Basic Premise - Henchmen, Men-at-Arms and Followers of a Tethyrian Baron within the Duchy of New Shanatar -or- Nobility, tired of the slow life after the end of the Civil War.

Not hack-n-slash. More role-playing and intrigue. Will be a lot of urban environments. Would prefer players who are interested in advancing a storyline rather than focused on advancing their character.

*MY* Forgotten Realms is approaching something akin to a Renaissance. Trade and the Merchant class grow nearly as rich as the nobility and in many cases the nobility begins to wane in influence. Smoke powder is a powerful commodity and the Hegemony of Lantan has grown strong with it's sale of the stuff. 

With that, knights and heavily armored calvary have seen their hayday pass them by. While still present to this day, they are not as feared and respected when their vulnerability to firearms becomes well known.
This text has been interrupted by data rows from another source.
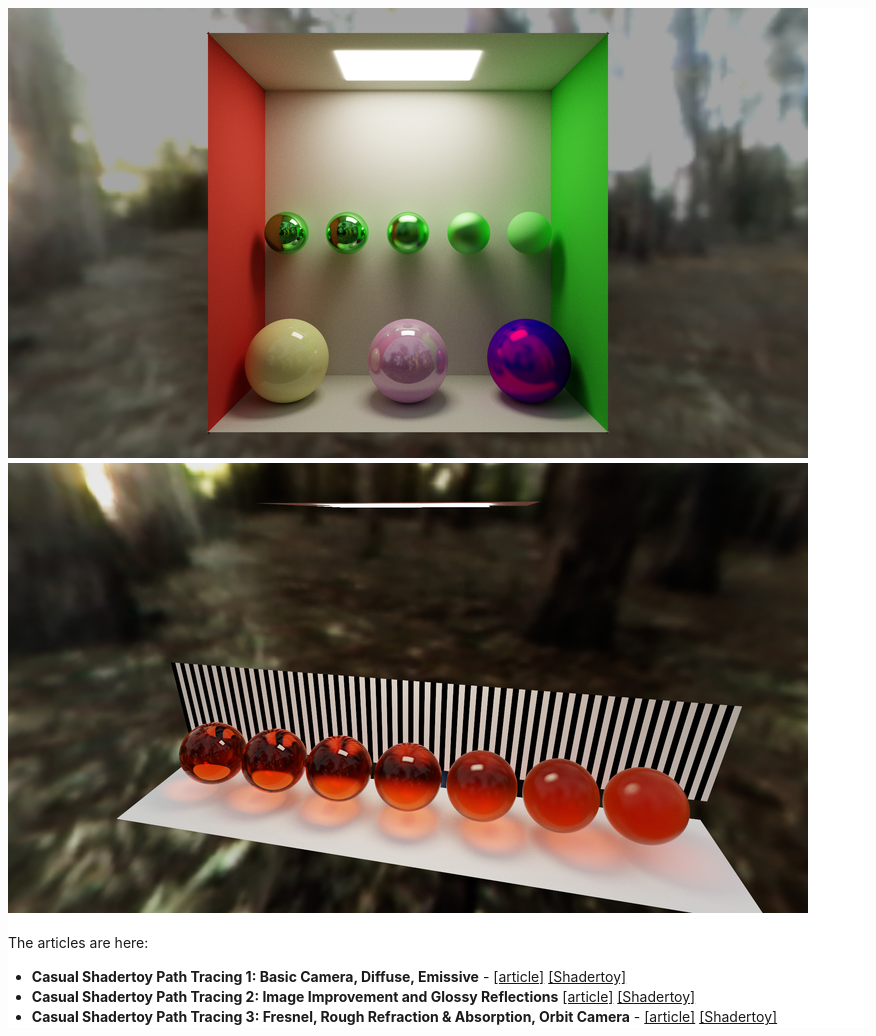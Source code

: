 ![Image 2](/assets/imgs/2020-06-15/shadertor-p2.png)
![Image 3](/assets/imgs/2020-06-15/shadertor-p3.png)

The articles are here:

- **Casual Shadertoy Path Tracing 1: Basic Camera, Diffuse, Emissive** - [[article]](https://blog.demofox.org/2020/05/25/casual-shadertoy-path-tracing-1-basic-camera-diffuse-emissive/) [[Shadertoy]](https://www.shadertoy.com/view/tsBBWW)
- **Casual Shadertoy Path Tracing 2: Image Improvement and Glossy Reflections** [[article]](https://blog.demofox.org/2020/06/06/casual-shadertoy-path-tracing-2-image-improvement-and-glossy-reflections/) [[Shadertoy]](https://www.shadertoy.com/view/WsBBR3)
- **Casual Shadertoy Path Tracing 3: Fresnel, Rough Refraction & Absorption, Orbit Camera** - [[article]](https://blog.demofox.org/2020/06/14/casual-shadertoy-path-tracing-3-fresnel-rough-refraction-absorption-orbit-camera/) [[Shadertoy]](https://www.shadertoy.com/view/ttfyzN)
Fops begin to replace knights and pistols begin to replace the longsword.....

BEGIN, being the operative word. One is just as likely, on the streets of Darromir, to see a sword-weilding knight as they are a pistol toting swashbuckler. 
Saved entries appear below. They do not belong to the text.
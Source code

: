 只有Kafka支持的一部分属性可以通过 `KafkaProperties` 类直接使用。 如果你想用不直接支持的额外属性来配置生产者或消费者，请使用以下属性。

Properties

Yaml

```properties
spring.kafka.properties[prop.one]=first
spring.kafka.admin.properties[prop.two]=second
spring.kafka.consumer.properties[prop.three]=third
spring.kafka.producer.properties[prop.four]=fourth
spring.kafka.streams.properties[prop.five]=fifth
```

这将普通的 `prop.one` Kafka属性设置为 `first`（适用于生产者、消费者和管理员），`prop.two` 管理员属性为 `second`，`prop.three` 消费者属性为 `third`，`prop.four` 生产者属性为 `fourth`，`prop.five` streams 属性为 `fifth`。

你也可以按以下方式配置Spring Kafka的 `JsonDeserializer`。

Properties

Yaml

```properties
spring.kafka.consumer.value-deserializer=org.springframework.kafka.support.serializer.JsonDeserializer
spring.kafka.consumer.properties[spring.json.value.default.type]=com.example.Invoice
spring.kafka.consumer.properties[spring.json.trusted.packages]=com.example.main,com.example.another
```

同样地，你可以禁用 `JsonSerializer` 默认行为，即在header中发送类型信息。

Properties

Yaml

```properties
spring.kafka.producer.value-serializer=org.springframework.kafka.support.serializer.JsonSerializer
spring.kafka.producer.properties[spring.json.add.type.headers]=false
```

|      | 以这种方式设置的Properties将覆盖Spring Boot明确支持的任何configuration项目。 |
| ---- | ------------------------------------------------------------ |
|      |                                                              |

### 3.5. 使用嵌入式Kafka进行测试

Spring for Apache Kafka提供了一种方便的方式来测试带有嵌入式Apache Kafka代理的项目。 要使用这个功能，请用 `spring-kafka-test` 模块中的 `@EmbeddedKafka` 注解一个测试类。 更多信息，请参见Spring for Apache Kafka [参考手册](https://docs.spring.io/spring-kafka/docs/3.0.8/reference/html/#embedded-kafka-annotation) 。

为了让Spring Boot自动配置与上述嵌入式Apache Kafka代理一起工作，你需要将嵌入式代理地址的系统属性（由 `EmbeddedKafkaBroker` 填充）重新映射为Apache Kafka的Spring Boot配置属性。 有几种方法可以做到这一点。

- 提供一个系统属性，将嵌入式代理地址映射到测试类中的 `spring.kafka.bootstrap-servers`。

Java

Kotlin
Story and background a must. 

DM Posts - Tuesdays, Thursdays and Saturdays.

I am beginning a RW Game in Tethyr soon involving the Duchy of Shanatar (a Duchy I created as a result of the end of the Civil War in Tethyr) and the Duke of said Duchy. Check out the setup here

I would like to run this game to basically flesh out some of the other happenings in the campaign while the Characters are doing other things. These scenes will essentially parallel my RW campaign (played once every two weeks). 
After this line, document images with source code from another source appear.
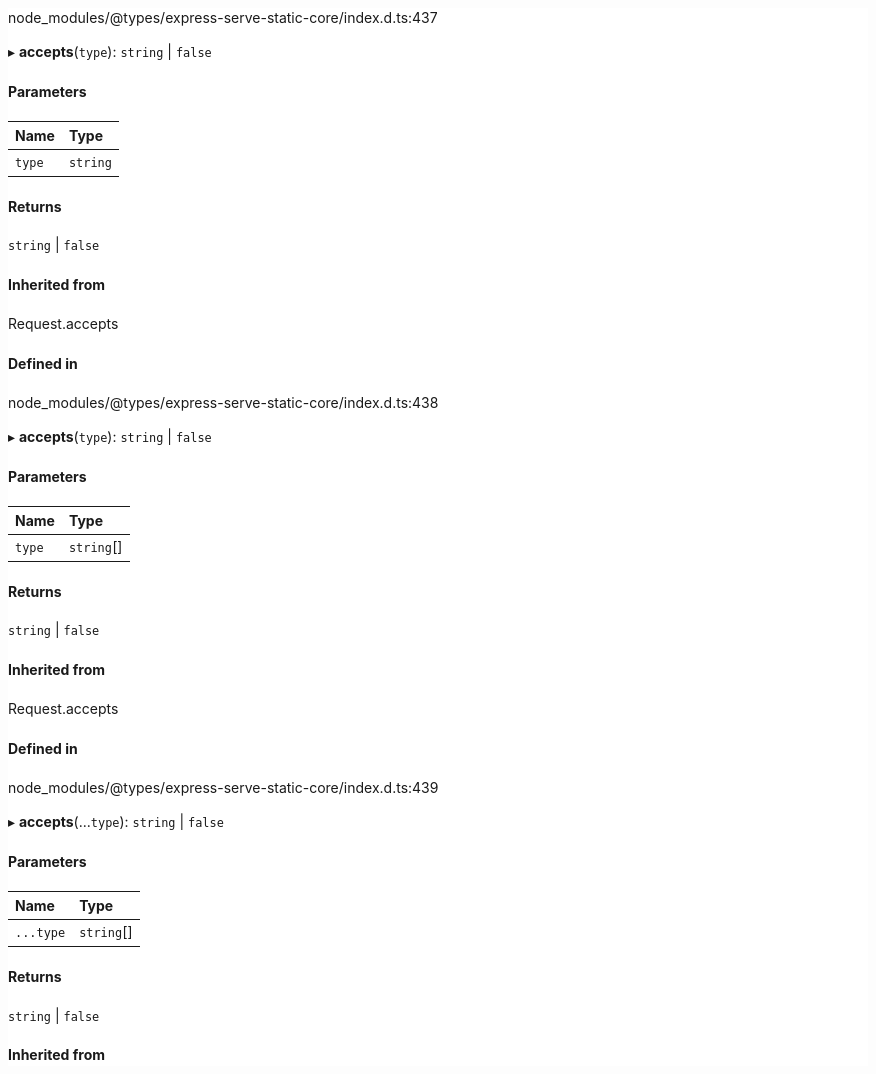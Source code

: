 node_modules/@types/express-serve-static-core/index.d.ts:437

▸ **accepts**(`type`): `string` \| ``false``

#### Parameters

| Name | Type |
| :------ | :------ |
| `type` | `string` |

#### Returns

`string` \| ``false``

#### Inherited from

Request.accepts

#### Defined in

node_modules/@types/express-serve-static-core/index.d.ts:438

▸ **accepts**(`type`): `string` \| ``false``

#### Parameters

| Name | Type |
| :------ | :------ |
| `type` | `string`[] |

#### Returns

`string` \| ``false``

#### Inherited from

Request.accepts

#### Defined in

node_modules/@types/express-serve-static-core/index.d.ts:439

▸ **accepts**(...`type`): `string` \| ``false``

#### Parameters

| Name | Type |
| :------ | :------ |
| `...type` | `string`[] |

#### Returns

`string` \| ``false``

#### Inherited from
Scene 1 (3rd Levelers - 6) - Barony of Avery. Players are responsible for errands for the Sheriff; often as spies, liasons, runners, scouts or similar important, but sometimes tedious missions. 

_______________________
4/6 Spots

Scene 1
Tailspinner - Paladin of Tyr
Festy_Dog - Druid
Acid_crash - Half-Orc Sorcerer
flyingricepaddy - Monk of Tyr 
Verbatim - Priest of Waukeen
Thels - 1/2 Elven Bard

Decided to drop the 10th level scene for now due to the fact that we're not even filling the 3rd level yet.


----------



## Guest 11456 (Feb 9, 2004)

. .


----------



## Acid_crash (Feb 10, 2004)

Interested placeholder number 2 right here.

Scene 1, Half-Orc

What is the situation like for magic users in Tethyr?
edited: took out the question, added scene preference, added different question.


----------



## Festy_Dog (Feb 10, 2004)

I'm interested, have a character in mind too.


----------



## KingOfChaos (Feb 10, 2004)

Interested


----------



## Greegan (Feb 10, 2004)

Tethyr is north of Calimshan and south of Amn 







If you are familiar with PC gaming products, it goes Waterdeep (northern most to South), Baldur's Gate, Amn, Tethyr then Calimshan; all of which are along the Sword Coast.

Tethyr has been involved in a Civil War for several decades and only recently have they come to a truce.


----------



## Greegan (Feb 10, 2004)

If you are interested, please post a place holder character here according to which "scene" you'd like to be in within the campaign; either the 3rd or the 10th level scene. 

I say "scene" meaning that it'll be exactly that. Adventures within the same, contemporary campaign, acting independently of each other but advancing as one story. 

These two 'scenes' will be in two different threads.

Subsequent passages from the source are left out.